» Task description
Each line below from the one containing "lfw are removed.|" through the one containing "and align code.|" should be output exactly as it stands, and no other line should appear.

[Stored data entries]
########################################

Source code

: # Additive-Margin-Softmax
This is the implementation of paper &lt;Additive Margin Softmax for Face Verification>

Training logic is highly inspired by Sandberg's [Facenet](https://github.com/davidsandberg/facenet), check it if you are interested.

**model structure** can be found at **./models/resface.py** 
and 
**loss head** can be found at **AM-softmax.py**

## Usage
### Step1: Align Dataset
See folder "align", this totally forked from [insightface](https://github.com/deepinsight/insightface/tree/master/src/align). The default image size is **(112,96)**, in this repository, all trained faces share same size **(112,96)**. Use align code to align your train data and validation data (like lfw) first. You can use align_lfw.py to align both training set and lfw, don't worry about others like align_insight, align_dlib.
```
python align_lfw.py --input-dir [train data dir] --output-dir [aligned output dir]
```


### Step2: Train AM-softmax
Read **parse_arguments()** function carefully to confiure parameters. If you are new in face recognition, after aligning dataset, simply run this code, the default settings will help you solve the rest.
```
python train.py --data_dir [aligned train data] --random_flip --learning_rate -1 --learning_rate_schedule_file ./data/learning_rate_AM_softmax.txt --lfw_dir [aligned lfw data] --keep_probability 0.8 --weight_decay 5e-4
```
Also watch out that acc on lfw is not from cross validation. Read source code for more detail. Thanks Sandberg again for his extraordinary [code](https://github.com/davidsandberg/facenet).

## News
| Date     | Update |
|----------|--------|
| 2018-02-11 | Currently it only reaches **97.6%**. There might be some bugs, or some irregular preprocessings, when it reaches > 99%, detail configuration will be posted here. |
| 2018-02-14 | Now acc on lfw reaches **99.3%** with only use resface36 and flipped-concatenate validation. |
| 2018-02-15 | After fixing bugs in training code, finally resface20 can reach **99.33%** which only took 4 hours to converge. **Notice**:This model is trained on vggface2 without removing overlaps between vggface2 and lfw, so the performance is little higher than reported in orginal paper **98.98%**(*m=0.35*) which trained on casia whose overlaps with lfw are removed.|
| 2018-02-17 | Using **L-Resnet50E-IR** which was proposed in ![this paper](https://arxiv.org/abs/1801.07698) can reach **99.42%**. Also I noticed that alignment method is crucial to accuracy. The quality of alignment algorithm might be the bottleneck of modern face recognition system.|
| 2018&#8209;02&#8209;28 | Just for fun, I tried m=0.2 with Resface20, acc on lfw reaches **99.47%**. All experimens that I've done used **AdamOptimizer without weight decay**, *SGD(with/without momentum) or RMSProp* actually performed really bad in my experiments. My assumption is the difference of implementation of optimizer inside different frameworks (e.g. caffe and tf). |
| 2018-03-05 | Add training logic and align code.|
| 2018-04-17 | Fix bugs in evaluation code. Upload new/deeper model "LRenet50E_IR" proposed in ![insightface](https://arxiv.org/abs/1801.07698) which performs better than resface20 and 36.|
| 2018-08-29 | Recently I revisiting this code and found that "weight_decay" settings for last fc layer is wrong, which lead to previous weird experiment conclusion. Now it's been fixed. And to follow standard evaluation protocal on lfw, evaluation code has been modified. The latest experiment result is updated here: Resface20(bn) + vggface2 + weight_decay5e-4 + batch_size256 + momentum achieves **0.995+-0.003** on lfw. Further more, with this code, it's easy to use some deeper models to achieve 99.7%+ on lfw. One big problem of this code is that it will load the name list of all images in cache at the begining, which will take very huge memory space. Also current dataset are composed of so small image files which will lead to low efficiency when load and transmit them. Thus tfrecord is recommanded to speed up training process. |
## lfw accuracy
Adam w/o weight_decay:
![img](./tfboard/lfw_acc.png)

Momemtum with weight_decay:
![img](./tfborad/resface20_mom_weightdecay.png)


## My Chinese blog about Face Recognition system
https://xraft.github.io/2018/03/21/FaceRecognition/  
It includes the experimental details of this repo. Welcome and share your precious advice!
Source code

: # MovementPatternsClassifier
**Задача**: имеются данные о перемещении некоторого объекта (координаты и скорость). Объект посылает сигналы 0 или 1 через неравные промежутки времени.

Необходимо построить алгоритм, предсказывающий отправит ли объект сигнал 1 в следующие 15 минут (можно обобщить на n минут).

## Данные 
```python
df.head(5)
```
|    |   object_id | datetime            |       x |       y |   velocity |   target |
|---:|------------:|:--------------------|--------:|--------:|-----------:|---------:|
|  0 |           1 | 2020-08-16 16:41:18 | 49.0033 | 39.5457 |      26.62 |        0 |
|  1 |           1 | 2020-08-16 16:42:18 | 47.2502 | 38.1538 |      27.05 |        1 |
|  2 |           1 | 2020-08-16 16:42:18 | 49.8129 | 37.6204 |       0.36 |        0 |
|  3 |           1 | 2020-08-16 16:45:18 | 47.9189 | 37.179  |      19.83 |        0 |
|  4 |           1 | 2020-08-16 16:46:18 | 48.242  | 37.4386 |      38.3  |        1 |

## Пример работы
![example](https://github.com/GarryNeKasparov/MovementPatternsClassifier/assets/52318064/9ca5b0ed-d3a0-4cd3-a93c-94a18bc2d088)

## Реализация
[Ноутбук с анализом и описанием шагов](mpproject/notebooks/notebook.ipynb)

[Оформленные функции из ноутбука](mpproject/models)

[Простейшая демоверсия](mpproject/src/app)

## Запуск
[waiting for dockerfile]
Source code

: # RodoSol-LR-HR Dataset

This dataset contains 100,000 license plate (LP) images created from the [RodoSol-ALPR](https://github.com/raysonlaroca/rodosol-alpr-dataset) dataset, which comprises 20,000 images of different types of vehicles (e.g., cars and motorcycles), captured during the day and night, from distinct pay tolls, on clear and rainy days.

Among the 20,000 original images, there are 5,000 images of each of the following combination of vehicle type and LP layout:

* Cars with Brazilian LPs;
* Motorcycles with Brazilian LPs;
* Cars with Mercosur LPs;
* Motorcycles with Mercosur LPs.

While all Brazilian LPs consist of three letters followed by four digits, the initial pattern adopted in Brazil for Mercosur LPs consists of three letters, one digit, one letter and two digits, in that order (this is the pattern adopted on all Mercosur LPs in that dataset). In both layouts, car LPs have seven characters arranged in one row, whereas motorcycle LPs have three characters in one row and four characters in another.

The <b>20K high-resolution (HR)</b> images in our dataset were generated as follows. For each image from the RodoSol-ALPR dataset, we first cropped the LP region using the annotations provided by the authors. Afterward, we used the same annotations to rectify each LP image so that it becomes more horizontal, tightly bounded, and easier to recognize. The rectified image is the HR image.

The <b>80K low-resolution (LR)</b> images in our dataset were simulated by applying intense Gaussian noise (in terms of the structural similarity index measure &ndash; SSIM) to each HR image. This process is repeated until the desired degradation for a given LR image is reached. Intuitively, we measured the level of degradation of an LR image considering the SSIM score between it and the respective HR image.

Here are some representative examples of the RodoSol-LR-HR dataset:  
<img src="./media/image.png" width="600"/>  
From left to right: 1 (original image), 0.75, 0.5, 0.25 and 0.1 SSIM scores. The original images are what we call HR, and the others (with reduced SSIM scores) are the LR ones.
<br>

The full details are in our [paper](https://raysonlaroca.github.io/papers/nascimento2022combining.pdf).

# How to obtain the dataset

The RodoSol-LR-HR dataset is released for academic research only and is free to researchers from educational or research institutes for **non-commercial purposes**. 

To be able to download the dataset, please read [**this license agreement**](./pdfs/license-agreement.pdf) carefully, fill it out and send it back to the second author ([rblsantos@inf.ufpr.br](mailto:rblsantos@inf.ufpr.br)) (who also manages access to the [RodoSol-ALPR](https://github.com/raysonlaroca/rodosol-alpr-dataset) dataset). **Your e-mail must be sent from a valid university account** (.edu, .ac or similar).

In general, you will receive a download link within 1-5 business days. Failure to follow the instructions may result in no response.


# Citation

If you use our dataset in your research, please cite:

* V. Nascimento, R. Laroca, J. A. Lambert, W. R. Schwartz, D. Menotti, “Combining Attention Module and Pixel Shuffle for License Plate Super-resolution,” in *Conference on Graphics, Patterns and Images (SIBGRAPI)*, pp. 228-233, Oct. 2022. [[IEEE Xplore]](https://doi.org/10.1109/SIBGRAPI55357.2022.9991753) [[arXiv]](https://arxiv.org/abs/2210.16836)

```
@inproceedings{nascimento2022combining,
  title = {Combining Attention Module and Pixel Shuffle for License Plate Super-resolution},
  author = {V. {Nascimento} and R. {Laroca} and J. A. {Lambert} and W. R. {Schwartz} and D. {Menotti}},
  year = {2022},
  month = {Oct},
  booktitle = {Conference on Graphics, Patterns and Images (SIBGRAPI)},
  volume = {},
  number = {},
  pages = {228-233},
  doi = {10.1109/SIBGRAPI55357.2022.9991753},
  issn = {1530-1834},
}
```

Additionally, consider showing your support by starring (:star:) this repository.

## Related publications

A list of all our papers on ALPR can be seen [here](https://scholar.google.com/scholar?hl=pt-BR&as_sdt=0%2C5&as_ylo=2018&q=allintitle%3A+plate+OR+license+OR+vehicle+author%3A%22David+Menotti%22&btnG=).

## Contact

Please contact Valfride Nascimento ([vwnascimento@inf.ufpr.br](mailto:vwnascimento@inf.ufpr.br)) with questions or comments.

########################################

» Response to the exercise
| 2018-02-15 | After fixing bugs in training code, finally resface20 can reach **99.33%** which only took 4 hours to converge. **Notice**:This model is trained on vggface2 without removing overlaps between vggface2 and lfw, so the performance is little higher than reported in orginal paper **98.98%**(*m=0.35*) which trained on casia whose overlaps with lfw are removed.|
| 2018-02-17 | Using **L-Resnet50E-IR** which was proposed in ![this paper](https://arxiv.org/abs/1801.07698) can reach **99.42%**. Also I noticed that alignment method is crucial to accuracy. The quality of alignment algorithm might be the bottleneck of modern face recognition system.|
| 2018&#8209;02&#8209;28 | Just for fun, I tried m=0.2 with Resface20, acc on lfw reaches **99.47%**. All experimens that I've done used **AdamOptimizer without weight decay**, *SGD(with/without momentum) or RMSProp* actually performed really bad in my experiments. My assumption is the difference of implementation of optimizer inside different frameworks (e.g. caffe and tf). |
| 2018-03-05 | Add training logic and align code.|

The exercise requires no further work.